Measure quality of exposure, not just quantity.
Myth #2: “All impressions are equal.”
On a spreadsheet, an impression is an impression. In the real world, they are not created equal. A display ad buried between low-quality UGC does not carry the same weight as a placement in a trusted news environment or a high-attention moment like cinema. Context shapes how people feel about what they see.
Reality check:
High-attention placements consistently deliver stronger brand lift, higher trust, and better ROAS — even when CPMs look higher on paper. And there’s growing evidence that lower-carbon media buys align closely with higher-quality environments, creating a dual benefit: better performance and fewer emissions.
What to do instead:
Know where your audience is most open to discovering something new.

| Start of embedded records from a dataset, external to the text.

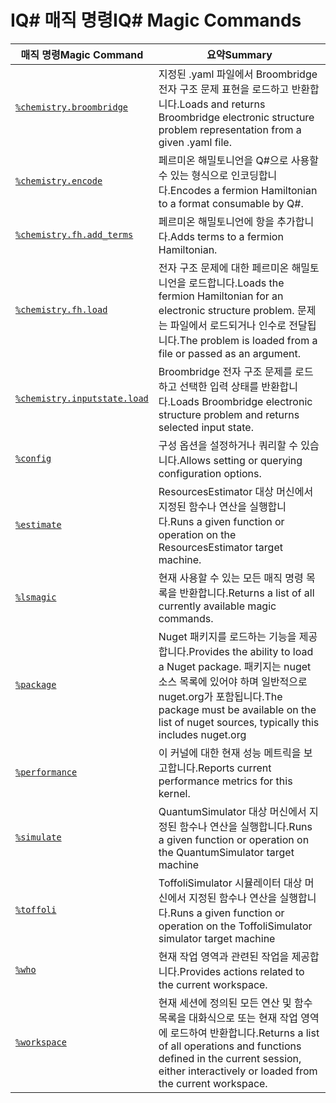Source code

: # <a name="iq-magic-commands"></a><span data-ttu-id="85b6c-101">IQ# 매직 명령</span><span class="sxs-lookup"><span data-stu-id="85b6c-101">IQ# Magic Commands</span></span>

| <span data-ttu-id="85b6c-102">매직 명령</span><span class="sxs-lookup"><span data-stu-id="85b6c-102">Magic Command</span></span> | <span data-ttu-id="85b6c-103">요약</span><span class="sxs-lookup"><span data-stu-id="85b6c-103">Summary</span></span> |
|---------------|---------|
| [`%chemistry.broombridge`](xref:microsoft.quantum.iqsharp.magic-ref.chemistry.broombridge) | <span data-ttu-id="85b6c-104">지정된 .yaml 파일에서 Broombridge 전자 구조 문제 표현을 로드하고 반환합니다.</span><span class="sxs-lookup"><span data-stu-id="85b6c-104">Loads and returns Broombridge electronic structure problem representation from a given .yaml file.</span></span> |
| [`%chemistry.encode`](xref:microsoft.quantum.iqsharp.magic-ref.chemistry.encode) | <span data-ttu-id="85b6c-105">페르미온 해밀토니언을 Q#으로 사용할 수 있는 형식으로 인코딩합니다.</span><span class="sxs-lookup"><span data-stu-id="85b6c-105">Encodes a fermion Hamiltonian to a format consumable by Q#.</span></span> |
| [`%chemistry.fh.add_terms`](xref:microsoft.quantum.iqsharp.magic-ref.chemistry.fh.add_terms) | <span data-ttu-id="85b6c-106">페르미온 해밀토니언에 항을 추가합니다.</span><span class="sxs-lookup"><span data-stu-id="85b6c-106">Adds terms to a fermion Hamiltonian.</span></span> |
| [`%chemistry.fh.load`](xref:microsoft.quantum.iqsharp.magic-ref.chemistry.fh.load) | <span data-ttu-id="85b6c-107">전자 구조 문제에 대한 페르미온 해밀토니언을 로드합니다.</span><span class="sxs-lookup"><span data-stu-id="85b6c-107">Loads the fermion Hamiltonian for an electronic structure problem.</span></span> <span data-ttu-id="85b6c-108">문제는 파일에서 로드되거나 인수로 전달됩니다.</span><span class="sxs-lookup"><span data-stu-id="85b6c-108">The problem is loaded from a file or passed as an argument.</span></span> |
| [`%chemistry.inputstate.load`](xref:microsoft.quantum.iqsharp.magic-ref.chemistry.inputstate.load) | <span data-ttu-id="85b6c-109">Broombridge 전자 구조 문제를 로드하고 선택한 입력 상태를 반환합니다.</span><span class="sxs-lookup"><span data-stu-id="85b6c-109">Loads Broombridge electronic structure problem and returns selected input state.</span></span> |
| [`%config`](xref:microsoft.quantum.iqsharp.magic-ref.config) | <span data-ttu-id="85b6c-110">구성 옵션을 설정하거나 쿼리할 수 있습니다.</span><span class="sxs-lookup"><span data-stu-id="85b6c-110">Allows setting or querying configuration options.</span></span> |
| [`%estimate`](xref:microsoft.quantum.iqsharp.magic-ref.estimate) | <span data-ttu-id="85b6c-111">ResourcesEstimator 대상 머신에서 지정된 함수나 연산을 실행합니다.</span><span class="sxs-lookup"><span data-stu-id="85b6c-111">Runs a given function or operation on the ResourcesEstimator target machine.</span></span> |
| [`%lsmagic`](xref:microsoft.quantum.iqsharp.magic-ref.lsmagic) | <span data-ttu-id="85b6c-112">현재 사용할 수 있는 모든 매직 명령 목록을 반환합니다.</span><span class="sxs-lookup"><span data-stu-id="85b6c-112">Returns a list of all currently available magic commands.</span></span> |
| [`%package`](xref:microsoft.quantum.iqsharp.magic-ref.package) | <span data-ttu-id="85b6c-113">Nuget 패키지를 로드하는 기능을 제공합니다.</span><span class="sxs-lookup"><span data-stu-id="85b6c-113">Provides the ability to load a Nuget package.</span></span> <span data-ttu-id="85b6c-114">패키지는 nuget 소스 목록에 있어야 하며 일반적으로 nuget.org가 포함됩니다.</span><span class="sxs-lookup"><span data-stu-id="85b6c-114">The package must be available on the list of nuget sources, typically this includes nuget.org</span></span> |
| [`%performance`](xref:microsoft.quantum.iqsharp.magic-ref.performance) | <span data-ttu-id="85b6c-115">이 커널에 대한 현재 성능 메트릭을 보고합니다.</span><span class="sxs-lookup"><span data-stu-id="85b6c-115">Reports current performance metrics for this kernel.</span></span> |
| [`%simulate`](xref:microsoft.quantum.iqsharp.magic-ref.simulate) | <span data-ttu-id="85b6c-116">QuantumSimulator 대상 머신에서 지정된 함수나 연산을 실행합니다.</span><span class="sxs-lookup"><span data-stu-id="85b6c-116">Runs a given function or operation on the QuantumSimulator target machine</span></span> |
| [`%toffoli`](xref:microsoft.quantum.iqsharp.magic-ref.toffoli) | <span data-ttu-id="85b6c-117">ToffoliSimulator 시뮬레이터 대상 머신에서 지정된 함수나 연산을 실행합니다.</span><span class="sxs-lookup"><span data-stu-id="85b6c-117">Runs a given function or operation on the ToffoliSimulator simulator target machine</span></span> |
| [`%who`](xref:microsoft.quantum.iqsharp.magic-ref.who) | <span data-ttu-id="85b6c-118">현재 작업 영역과 관련된 작업을 제공합니다.</span><span class="sxs-lookup"><span data-stu-id="85b6c-118">Provides actions related to the current workspace.</span></span> |
| [`%workspace`](xref:microsoft.quantum.iqsharp.magic-ref.workspace) | <span data-ttu-id="85b6c-119">현재 세션에 정의된 모든 연산 및 함수 목록을 대화식으로 또는 현재 작업 영역에 로드하여 반환합니다.</span><span class="sxs-lookup"><span data-stu-id="85b6c-119">Returns a list of all operations and functions defined in the current session, either interactively or loaded from the current workspace.</span></span> |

Prioritize channels with genuine attention, not just cheap inventory.
Integrate carbon-efficiency as an evaluation metric, not as an afterthought.
Myth #3: “Last-click attribution tells the full story.”
It’s tempting to let analytics dashboards drive decision-making, but last-click has two core flaws:
It overvalues lower-funnel tactics that intercept existing demand.
It undervalues the channels that actually created that demand in the first place.
When brands rely too heavily on last-click performance, they end up starving the very channels that make them recognizable — and then wonder why growth slows.
Reality check:
Demand generation and conversion are two different jobs. Media that builds familiarity often won’t “win” the last click, but it’s the reason people convert later on whatever channel happens to be easiest.
What to do instead:
Use blended measurement: incrementality, lift studies, and quality-of-exposure metrics.
Pair mid- and upper-funnel storytelling with strong conversion paths.
Track how trusted environments correlate with long-term efficiency.
The takeaway for challenger brands:
You don’t win by outspending anyone. You win by removing friction making it easier for people to remember you, understand you, and choose you. Familiarity, clarity, and thoughtful media design are your advantage. And when every dollar needs to work harder, breaking free from these myths is the difference between campaigns that look good on paper and campaigns that create meaningful, measurable lift.